Nielegalny imigrant zastrzelony na granicy. Próbował dostać się do Bułgarii, mógł być uzbrojony

Nielegalny imigrant zastrzelony na granicy. Próbował dostać się do Bułgarii, mógł być uzbrojony

Dodano:   /  Zmieniono: 
Drut żyletkowy (fot.Maren Winter/Fotolia.pl) 
Obywatel Afganistanu, który nielegalnie próbował przedostać się z Turcji do Bułgarii został zastrzelony na granicy przez bułgarskiego policjanta – donoszą bułgarskie media. Według wstępnej wersji, śmierć nie była przyczyną bezpośredniego strzału, ale rykoszetu po oddaniu strzału ostrzegawczego. Ponadto nielegalny imigrant miał być uzbrojony.
Według oficjalnego oświadczenia Ministerstwa Spraw Wewnętrznych, mężczyzna zmarł w drodze do szpitala. W informacjach przekazanym mediom zaznaczono także, że nie była to jednostkowa próba sforsowania granicy, ale napór "dużej grupy nielegalnych imigrantów". W wywiadzie udzielonym radiu BNR, przedstawiciel bułgarskiego MSW Georgij Kostov zaznaczył, że grupa liczyła około 50 osób i została powstrzymana przez dwóch strażników granicznych i policjanta. – Stawiali opór podczas zatrzymania. Jeden z oficerów oddał strzały ostrzegawcze, i jak wynika z jego słów, po rykoszecie kula trafiła mężczyznę, który później zmarł – dodał polityk.  Prokuratura w Burgas wszczęła śledztwo w tej sprawie.

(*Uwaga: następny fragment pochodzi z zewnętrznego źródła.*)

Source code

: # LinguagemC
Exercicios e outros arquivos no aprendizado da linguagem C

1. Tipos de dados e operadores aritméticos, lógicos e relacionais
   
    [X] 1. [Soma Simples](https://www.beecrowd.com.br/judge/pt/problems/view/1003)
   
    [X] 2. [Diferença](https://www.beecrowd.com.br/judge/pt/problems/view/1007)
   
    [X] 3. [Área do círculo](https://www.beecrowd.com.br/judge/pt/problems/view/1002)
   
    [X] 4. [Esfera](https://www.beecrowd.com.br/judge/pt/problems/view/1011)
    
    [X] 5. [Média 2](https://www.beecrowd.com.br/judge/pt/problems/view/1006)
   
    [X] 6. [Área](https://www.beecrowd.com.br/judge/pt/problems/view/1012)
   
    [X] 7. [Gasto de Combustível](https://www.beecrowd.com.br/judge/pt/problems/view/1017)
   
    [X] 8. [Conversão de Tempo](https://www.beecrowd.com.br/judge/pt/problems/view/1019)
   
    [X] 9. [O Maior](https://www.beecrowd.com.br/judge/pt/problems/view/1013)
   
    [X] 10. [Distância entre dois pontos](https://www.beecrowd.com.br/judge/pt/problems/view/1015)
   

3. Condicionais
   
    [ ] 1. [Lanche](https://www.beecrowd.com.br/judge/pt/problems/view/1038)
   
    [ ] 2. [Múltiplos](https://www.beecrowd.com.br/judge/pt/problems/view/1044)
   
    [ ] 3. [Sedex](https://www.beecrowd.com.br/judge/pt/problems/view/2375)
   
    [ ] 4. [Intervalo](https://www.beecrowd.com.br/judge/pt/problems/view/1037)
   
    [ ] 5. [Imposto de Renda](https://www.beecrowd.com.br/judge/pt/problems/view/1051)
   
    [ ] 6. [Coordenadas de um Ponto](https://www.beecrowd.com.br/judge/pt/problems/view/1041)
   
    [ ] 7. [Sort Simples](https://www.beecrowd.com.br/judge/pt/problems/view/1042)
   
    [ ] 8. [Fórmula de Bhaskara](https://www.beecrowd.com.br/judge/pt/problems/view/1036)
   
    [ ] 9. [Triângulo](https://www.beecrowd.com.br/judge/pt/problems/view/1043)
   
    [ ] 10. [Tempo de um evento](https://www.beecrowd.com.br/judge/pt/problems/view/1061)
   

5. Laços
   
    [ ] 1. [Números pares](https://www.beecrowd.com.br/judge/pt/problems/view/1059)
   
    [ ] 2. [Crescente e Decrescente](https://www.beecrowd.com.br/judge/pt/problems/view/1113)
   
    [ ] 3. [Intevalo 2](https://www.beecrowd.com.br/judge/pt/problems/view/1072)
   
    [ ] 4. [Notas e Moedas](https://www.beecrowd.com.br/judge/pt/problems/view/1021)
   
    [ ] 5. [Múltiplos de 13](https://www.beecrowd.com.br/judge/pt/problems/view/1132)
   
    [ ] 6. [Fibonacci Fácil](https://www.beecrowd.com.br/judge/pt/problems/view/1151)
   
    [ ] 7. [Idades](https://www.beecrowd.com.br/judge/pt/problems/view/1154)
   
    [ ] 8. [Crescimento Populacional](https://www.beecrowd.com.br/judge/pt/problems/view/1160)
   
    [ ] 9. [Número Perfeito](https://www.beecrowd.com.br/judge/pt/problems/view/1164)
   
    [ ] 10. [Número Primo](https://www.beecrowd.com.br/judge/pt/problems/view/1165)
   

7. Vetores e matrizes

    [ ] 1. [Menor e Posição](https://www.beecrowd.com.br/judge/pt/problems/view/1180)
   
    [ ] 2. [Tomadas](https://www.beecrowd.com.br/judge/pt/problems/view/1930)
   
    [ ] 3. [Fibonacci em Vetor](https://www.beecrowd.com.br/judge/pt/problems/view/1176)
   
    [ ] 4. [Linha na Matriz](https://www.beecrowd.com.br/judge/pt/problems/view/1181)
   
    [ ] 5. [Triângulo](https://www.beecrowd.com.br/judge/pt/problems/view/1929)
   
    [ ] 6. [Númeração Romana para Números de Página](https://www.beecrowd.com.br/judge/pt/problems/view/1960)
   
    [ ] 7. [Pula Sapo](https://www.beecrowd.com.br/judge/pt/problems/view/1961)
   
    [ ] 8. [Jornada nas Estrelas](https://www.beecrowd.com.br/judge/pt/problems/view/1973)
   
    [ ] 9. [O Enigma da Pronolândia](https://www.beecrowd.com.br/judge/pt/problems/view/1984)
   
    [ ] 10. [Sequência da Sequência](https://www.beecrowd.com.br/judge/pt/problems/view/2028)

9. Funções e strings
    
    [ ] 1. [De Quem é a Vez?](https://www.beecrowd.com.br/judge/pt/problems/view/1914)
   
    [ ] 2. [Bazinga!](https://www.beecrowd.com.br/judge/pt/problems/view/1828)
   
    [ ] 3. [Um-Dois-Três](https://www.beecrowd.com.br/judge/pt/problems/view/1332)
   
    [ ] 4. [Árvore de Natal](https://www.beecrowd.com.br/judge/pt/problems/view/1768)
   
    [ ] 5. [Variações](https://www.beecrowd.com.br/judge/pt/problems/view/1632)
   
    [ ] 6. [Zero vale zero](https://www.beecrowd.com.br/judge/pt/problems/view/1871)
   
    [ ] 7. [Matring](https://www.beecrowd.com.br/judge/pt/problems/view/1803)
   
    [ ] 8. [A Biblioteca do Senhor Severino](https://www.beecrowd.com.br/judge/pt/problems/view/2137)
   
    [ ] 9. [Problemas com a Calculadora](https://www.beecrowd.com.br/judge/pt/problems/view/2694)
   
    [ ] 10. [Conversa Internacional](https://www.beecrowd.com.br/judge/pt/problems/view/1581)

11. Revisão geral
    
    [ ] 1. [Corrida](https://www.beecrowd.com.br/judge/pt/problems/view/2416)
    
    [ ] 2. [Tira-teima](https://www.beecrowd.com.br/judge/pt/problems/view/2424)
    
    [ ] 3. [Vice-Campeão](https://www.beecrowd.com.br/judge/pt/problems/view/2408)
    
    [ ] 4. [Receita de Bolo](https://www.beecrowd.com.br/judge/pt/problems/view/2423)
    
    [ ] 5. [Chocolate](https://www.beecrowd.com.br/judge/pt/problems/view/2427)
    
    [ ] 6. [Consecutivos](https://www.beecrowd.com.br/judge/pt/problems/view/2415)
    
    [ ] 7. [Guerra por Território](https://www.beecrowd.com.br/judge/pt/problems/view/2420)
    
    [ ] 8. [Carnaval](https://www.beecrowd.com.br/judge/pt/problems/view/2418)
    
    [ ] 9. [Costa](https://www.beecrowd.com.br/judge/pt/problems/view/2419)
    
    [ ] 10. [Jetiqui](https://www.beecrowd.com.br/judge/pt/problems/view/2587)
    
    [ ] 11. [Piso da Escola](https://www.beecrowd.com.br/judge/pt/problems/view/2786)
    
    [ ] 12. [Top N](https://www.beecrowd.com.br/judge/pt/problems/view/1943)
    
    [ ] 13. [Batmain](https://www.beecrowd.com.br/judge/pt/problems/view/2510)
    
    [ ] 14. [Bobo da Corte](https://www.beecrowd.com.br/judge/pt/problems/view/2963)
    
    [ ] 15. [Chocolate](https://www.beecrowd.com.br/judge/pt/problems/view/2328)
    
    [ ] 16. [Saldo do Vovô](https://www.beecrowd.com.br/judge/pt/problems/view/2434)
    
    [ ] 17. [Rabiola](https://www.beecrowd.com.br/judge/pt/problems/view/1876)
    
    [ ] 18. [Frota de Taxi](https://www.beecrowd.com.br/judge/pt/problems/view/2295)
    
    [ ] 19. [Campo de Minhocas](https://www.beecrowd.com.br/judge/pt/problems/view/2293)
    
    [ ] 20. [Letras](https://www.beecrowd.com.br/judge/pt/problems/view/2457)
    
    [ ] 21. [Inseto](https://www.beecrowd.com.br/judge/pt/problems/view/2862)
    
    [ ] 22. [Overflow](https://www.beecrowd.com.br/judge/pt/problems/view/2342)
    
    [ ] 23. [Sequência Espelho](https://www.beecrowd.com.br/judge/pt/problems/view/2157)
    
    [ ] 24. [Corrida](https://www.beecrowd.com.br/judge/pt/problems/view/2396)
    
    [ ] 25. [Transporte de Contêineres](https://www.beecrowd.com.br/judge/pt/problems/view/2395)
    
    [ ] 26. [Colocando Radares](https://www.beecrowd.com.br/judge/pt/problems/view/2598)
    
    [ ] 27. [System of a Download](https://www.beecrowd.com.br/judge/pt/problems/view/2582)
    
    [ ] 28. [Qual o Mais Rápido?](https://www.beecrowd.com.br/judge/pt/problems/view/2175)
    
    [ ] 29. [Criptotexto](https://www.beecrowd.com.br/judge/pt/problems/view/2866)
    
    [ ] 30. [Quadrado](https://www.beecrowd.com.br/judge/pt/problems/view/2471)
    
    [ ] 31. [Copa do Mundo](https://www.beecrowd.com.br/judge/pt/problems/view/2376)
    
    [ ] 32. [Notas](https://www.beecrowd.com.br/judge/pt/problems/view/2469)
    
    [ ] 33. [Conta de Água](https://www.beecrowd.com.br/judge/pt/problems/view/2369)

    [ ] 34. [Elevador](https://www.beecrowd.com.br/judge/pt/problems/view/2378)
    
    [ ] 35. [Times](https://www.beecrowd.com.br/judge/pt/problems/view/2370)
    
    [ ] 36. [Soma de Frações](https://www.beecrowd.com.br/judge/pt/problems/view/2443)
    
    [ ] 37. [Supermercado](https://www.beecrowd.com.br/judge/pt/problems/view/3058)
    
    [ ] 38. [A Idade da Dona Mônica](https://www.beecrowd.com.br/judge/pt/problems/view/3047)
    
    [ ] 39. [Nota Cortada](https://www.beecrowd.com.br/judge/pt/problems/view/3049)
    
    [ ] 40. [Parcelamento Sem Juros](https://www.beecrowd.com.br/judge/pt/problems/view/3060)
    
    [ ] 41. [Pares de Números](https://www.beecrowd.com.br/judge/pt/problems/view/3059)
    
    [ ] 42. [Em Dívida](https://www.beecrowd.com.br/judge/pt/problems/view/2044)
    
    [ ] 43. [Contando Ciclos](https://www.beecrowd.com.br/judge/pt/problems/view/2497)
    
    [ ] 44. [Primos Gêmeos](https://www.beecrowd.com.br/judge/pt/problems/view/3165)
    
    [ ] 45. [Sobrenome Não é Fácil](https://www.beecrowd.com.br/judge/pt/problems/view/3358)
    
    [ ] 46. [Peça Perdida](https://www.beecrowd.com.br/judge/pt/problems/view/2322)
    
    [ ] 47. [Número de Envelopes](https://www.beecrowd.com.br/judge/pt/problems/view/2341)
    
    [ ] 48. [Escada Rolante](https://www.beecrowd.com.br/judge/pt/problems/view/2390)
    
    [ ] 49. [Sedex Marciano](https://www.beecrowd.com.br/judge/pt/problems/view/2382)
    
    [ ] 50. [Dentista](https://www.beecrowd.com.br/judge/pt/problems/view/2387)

Do zdarzenia doszło nieopodal miasta Sredets w południowo-wschodniej Bułgarii w godzinach wieczornych 15 października. Z tego powodu premier Bułgarii Bojko Borysow opuścił szczyt Rady Europejskiej przed jego zakończeniem i wrócił do kraju.  – Premier Borysow poinformował mnie o zdarzeniu przed tym jak wyszedł. To pokazuje jak potrzebna była nasza dyskusja. Jesteśmy gotowi odzyskać kontrolę nad naszymi zewnętrznymi granicami – powiedział o zdarzeniu przewodniczący Rady Europejskiej Donald Tusk.